| What you should do |
Each line below with the string "restart" should be copied.

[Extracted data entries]

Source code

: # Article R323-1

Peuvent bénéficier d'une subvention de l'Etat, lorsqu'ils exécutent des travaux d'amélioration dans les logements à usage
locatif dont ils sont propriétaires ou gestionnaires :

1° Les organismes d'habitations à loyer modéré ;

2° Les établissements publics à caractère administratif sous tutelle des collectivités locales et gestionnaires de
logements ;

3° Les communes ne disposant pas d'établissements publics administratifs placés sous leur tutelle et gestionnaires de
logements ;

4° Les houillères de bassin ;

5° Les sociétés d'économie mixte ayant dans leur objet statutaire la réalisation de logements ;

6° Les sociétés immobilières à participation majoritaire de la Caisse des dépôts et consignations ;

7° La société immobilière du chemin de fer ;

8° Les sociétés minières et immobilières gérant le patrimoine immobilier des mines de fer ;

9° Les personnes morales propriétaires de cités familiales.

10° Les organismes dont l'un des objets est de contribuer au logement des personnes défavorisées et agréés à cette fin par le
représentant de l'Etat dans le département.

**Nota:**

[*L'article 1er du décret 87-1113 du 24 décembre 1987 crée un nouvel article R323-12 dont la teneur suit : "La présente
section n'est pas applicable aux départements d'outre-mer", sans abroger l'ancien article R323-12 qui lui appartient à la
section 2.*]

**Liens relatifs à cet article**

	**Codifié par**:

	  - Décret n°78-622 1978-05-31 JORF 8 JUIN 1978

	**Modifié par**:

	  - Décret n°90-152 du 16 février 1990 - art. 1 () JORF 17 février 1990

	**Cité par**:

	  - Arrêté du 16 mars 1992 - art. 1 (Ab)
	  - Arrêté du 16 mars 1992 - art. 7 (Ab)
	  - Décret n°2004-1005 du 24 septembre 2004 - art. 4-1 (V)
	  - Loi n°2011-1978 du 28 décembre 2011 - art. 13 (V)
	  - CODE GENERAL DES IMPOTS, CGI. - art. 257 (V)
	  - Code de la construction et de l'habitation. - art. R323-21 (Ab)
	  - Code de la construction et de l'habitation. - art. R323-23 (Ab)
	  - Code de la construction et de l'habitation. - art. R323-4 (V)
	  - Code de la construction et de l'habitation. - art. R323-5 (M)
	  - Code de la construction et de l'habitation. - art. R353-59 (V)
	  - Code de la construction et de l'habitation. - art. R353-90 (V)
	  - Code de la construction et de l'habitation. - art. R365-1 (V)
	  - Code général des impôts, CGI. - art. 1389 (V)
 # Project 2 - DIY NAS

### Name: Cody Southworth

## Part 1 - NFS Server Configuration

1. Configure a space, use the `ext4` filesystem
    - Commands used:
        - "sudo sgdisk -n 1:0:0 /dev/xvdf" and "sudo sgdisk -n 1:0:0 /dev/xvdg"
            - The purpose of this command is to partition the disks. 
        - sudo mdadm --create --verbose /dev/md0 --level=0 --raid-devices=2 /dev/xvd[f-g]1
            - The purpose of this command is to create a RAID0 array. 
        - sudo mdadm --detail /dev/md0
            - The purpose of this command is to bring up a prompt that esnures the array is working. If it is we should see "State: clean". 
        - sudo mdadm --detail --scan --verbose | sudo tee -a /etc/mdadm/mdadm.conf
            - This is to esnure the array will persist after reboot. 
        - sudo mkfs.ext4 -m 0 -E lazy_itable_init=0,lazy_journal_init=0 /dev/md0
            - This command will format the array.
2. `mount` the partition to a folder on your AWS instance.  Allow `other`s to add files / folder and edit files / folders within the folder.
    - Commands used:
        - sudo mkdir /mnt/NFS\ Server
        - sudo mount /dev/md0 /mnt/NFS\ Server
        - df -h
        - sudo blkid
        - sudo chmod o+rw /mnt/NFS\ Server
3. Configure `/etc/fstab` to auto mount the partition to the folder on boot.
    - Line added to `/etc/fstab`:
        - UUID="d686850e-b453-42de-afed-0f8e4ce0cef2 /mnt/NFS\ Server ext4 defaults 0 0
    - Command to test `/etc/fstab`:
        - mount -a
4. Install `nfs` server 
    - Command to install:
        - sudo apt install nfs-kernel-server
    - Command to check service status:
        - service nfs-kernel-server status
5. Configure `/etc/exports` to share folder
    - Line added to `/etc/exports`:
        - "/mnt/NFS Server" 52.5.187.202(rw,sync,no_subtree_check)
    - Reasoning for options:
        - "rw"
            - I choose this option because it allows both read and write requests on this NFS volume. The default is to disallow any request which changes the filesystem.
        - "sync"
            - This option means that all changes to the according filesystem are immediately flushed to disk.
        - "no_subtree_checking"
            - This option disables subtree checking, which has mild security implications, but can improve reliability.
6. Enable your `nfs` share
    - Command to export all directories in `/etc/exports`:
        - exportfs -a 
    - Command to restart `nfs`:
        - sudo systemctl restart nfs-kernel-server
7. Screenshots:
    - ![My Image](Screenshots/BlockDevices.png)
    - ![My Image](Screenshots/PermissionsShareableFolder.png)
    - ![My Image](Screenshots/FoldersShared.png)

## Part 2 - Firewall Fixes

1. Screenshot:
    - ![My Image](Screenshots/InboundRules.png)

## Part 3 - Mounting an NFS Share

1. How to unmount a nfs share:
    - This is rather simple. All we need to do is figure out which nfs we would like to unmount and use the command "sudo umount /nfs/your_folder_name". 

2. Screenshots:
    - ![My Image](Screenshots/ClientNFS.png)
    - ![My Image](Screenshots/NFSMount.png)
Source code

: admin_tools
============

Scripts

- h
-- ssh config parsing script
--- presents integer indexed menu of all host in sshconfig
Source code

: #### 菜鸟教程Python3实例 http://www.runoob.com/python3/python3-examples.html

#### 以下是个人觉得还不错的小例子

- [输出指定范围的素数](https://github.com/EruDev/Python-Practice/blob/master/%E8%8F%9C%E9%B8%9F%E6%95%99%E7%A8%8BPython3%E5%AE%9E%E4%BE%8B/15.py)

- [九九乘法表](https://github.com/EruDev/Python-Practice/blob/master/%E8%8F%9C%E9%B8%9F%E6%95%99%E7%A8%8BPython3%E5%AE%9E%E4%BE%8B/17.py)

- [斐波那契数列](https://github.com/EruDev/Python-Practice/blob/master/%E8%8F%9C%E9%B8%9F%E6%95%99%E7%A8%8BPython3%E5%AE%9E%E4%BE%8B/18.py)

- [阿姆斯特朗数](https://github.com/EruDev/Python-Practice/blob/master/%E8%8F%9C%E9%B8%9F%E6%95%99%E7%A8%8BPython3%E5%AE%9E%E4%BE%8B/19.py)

| Result of this task |
    - Command to restart `nfs`:
        - sudo systemctl restart nfs-kernel-server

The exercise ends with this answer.